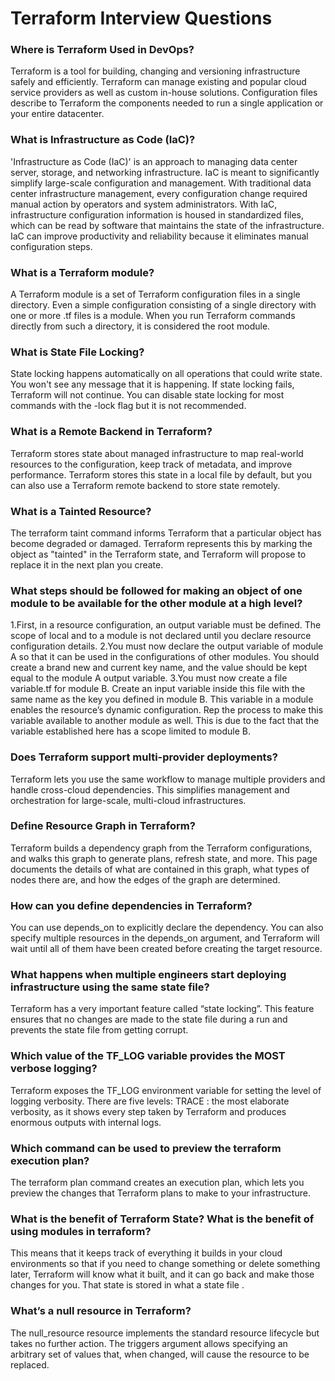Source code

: # Terraform Interview Questions

### Where is Terraform Used in DevOps?
Terraform is a tool for building, changing and versioning infrastructure safely and efficiently. Terraform can manage existing and popular cloud service providers as well as custom in-house solutions. Configuration files describe to Terraform the components needed to run a single application or your entire datacenter.

### What is Infrastructure as Code (IaC)?
'Infrastructure as Code (IaC)' is an approach to managing data center server, storage, and networking infrastructure. IaC is meant to significantly simplify large-scale configuration and management. With traditional data center infrastructure management, every configuration change required manual action by operators and system administrators. With IaC, infrastructure configuration information is housed in standardized files, which can be read by software that maintains the state of the infrastructure. IaC can improve productivity and reliability because it eliminates manual configuration steps.

### What is a Terraform module? 
A Terraform module is a set of Terraform configuration files in a single directory. Even a simple configuration consisting of a single directory with one or more .tf files is a module. When you run Terraform commands directly from such a directory, it is considered the root module.

### What is State File Locking?
State locking happens automatically on all operations that could write state. You won't see any message that it is happening. If state locking fails, Terraform will not continue. You can disable state locking for most commands with the -lock flag but it is not recommended.

### What is a Remote Backend in Terraform?
Terraform stores state about managed infrastructure to map real-world resources to the configuration, keep track of metadata, and improve performance. Terraform stores this state in a local file by default, but you can also use a Terraform remote backend to store state remotely.

### What is a Tainted Resource?
The terraform taint command informs Terraform that a particular object has become degraded or damaged. Terraform represents this by marking the object as "tainted" in the Terraform state, and Terraform will propose to replace it in the next plan you create.

### What steps should be followed for making an object of one module to be available for the other module at a high level?
1.First, in a resource configuration, an output variable must be defined. The scope of local and to a module is not declared until you declare resource configuration details.
2.You must now declare the output variable of module A so that it can be used in the configurations of other modules. You should create a brand new and current key name, and the value should be kept equal to the module A output variable.
3.You must now create a file variable.tf for module B. Create an input variable inside this file with the same name as the key you defined in module B. This variable in a module enables the resource’s dynamic configuration. Rep the process to make this variable available to another module as well. This is due to the fact that the variable established here has a scope limited to module B.

### Does Terraform support multi-provider deployments?
Terraform lets you use the same workflow to manage multiple providers and handle cross-cloud dependencies. This simplifies management and orchestration for large-scale, multi-cloud infrastructures.

### Define Resource Graph in Terraform?
Terraform builds a dependency graph from the Terraform configurations, and walks this graph to generate plans, refresh state, and more. This page documents the details of what are contained in this graph, what types of nodes there are, and how the edges of the graph are determined.

### How can you define dependencies in Terraform?
You can use depends_on to explicitly declare the dependency. You can also specify multiple resources in the depends_on argument, and Terraform will wait until all of them have been created before creating the target resource.
### What happens when multiple engineers start deploying infrastructure using the same state file?
Terraform has a very important feature called “state locking”. This feature ensures that no changes are made to the state file during a run and prevents the state file from getting corrupt.
### Which value of the TF_LOG variable provides the MOST verbose logging?
Terraform exposes the TF_LOG environment variable for setting the level of logging verbosity. There are five levels: TRACE : the most elaborate verbosity, as it shows every step taken by Terraform and produces enormous outputs with internal logs.
### Which command can be used to preview the terraform execution plan?
The terraform plan command creates an execution plan, which lets you preview the changes that Terraform plans to make to your infrastructure.
### What is the benefit of Terraform State? What is the benefit of using modules in terraform?
This means that it keeps track of everything it builds in your cloud environments so that if you need to change something or delete something later, Terraform will know what it built, and it can go back and make those changes for you. That state is stored in what a state file .
### What’s a null resource in Terraform?
The null_resource resource implements the standard resource lifecycle but takes no further action. The triggers argument allows specifying an arbitrary set of values that, when changed, will cause the resource to be replaced.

* * *

■ WORK TO COMPLETE ■
The lines from the start of the data through the line that contains "### What is State File Locking?" are to be returned exactly, please, with both ends included and every picture left out.

■ EXERCISE RESULT ■
Source code

: # Terraform Interview Questions

### Where is Terraform Used in DevOps?
Terraform is a tool for building, changing and versioning infrastructure safely and efficiently. Terraform can manage existing and popular cloud service providers as well as custom in-house solutions. Configuration files describe to Terraform the components needed to run a single application or your entire datacenter.

### What is Infrastructure as Code (IaC)?
'Infrastructure as Code (IaC)' is an approach to managing data center server, storage, and networking infrastructure. IaC is meant to significantly simplify large-scale configuration and management. With traditional data center infrastructure management, every configuration change required manual action by operators and system administrators. With IaC, infrastructure configuration information is housed in standardized files, which can be read by software that maintains the state of the infrastructure. IaC can improve productivity and reliability because it eliminates manual configuration steps.

### What is a Terraform module? 
A Terraform module is a set of Terraform configuration files in a single directory. Even a simple configuration consisting of a single directory with one or more .tf files is a module. When you run Terraform commands directly from such a directory, it is considered the root module.

### What is State File Locking?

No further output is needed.